** Exercise prompt **
Below are records that must be duplicated exactly.

** Records for this exercise **
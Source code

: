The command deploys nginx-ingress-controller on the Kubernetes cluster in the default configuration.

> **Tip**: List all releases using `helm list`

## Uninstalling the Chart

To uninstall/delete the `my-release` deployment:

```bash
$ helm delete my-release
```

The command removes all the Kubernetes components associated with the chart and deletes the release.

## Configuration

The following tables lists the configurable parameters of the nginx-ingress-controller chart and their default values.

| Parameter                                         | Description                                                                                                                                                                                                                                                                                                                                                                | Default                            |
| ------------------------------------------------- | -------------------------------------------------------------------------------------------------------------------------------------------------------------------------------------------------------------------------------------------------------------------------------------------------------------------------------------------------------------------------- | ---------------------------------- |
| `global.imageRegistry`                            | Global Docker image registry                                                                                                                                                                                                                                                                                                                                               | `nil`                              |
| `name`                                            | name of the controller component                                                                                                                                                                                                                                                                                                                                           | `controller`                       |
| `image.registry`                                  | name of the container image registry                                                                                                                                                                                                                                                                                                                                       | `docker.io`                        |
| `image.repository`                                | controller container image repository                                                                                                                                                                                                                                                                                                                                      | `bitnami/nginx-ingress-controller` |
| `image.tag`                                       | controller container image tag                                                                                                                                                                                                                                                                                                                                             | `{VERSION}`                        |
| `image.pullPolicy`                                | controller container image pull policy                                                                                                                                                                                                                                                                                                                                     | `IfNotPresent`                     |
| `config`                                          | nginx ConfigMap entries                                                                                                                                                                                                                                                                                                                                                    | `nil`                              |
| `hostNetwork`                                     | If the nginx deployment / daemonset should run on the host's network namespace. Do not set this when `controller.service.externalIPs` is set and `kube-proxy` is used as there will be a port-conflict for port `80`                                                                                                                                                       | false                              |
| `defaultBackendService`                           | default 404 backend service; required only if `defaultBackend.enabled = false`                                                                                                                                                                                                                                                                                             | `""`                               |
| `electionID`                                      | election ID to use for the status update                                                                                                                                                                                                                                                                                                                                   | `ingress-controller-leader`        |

** Task result **
Source code

:The command deploys nginx-ingress-controller on the Kubernetes cluster in the default configuration.

> **Tip**: List all releases using `helm list`

## Uninstalling the Chart

To uninstall/delete the `my-release` deployment:

```bash
$ helm delete my-release
```

The command removes all the Kubernetes components associated with the chart and deletes the release.

## Configuration

The following tables lists the configurable parameters of the nginx-ingress-controller chart and their default values.

| Parameter                                         | Description                                                                                                                                                                                                                                                                                                                                                                | Default                            |
| ------------------------------------------------- | -------------------------------------------------------------------------------------------------------------------------------------------------------------------------------------------------------------------------------------------------------------------------------------------------------------------------------------------------------------------------- | ---------------------------------- |
| `global.imageRegistry`                            | Global Docker image registry                                                                                                                                                                                                                                                                                                                                               | `nil`                              |
| `name`                                            | name of the controller component                                                                                                                                                                                                                                                                                                                                           | `controller`                       |
| `image.registry`                                  | name of the container image registry                                                                                                                                                                                                                                                                                                                                       | `docker.io`                        |
| `image.repository`                                | controller container image repository                                                                                                                                                                                                                                                                                                                                      | `bitnami/nginx-ingress-controller` |
| `image.tag`                                       | controller container image tag                                                                                                                                                                                                                                                                                                                                             | `{VERSION}`                        |
| `image.pullPolicy`                                | controller container image pull policy                                                                                                                                                                                                                                                                                                                                     | `IfNotPresent`                     |
| `config`                                          | nginx ConfigMap entries                                                                                                                                                                                                                                                                                                                                                    | `nil`                              |
| `hostNetwork`                                     | If the nginx deployment / daemonset should run on the host's network namespace. Do not set this when `controller.service.externalIPs` is set and `kube-proxy` is used as there will be a port-conflict for port `80`                                                                                                                                                       | false                              |
| `defaultBackendService`                           | default 404 backend service; required only if `defaultBackend.enabled = false`                                                                                                                                                                                                                                                                                             | `""`                               |
| `electionID`                                      | election ID to use for the status update                                                                                                                                                                                                                                                                                                                                   | `ingress-controller-leader`        |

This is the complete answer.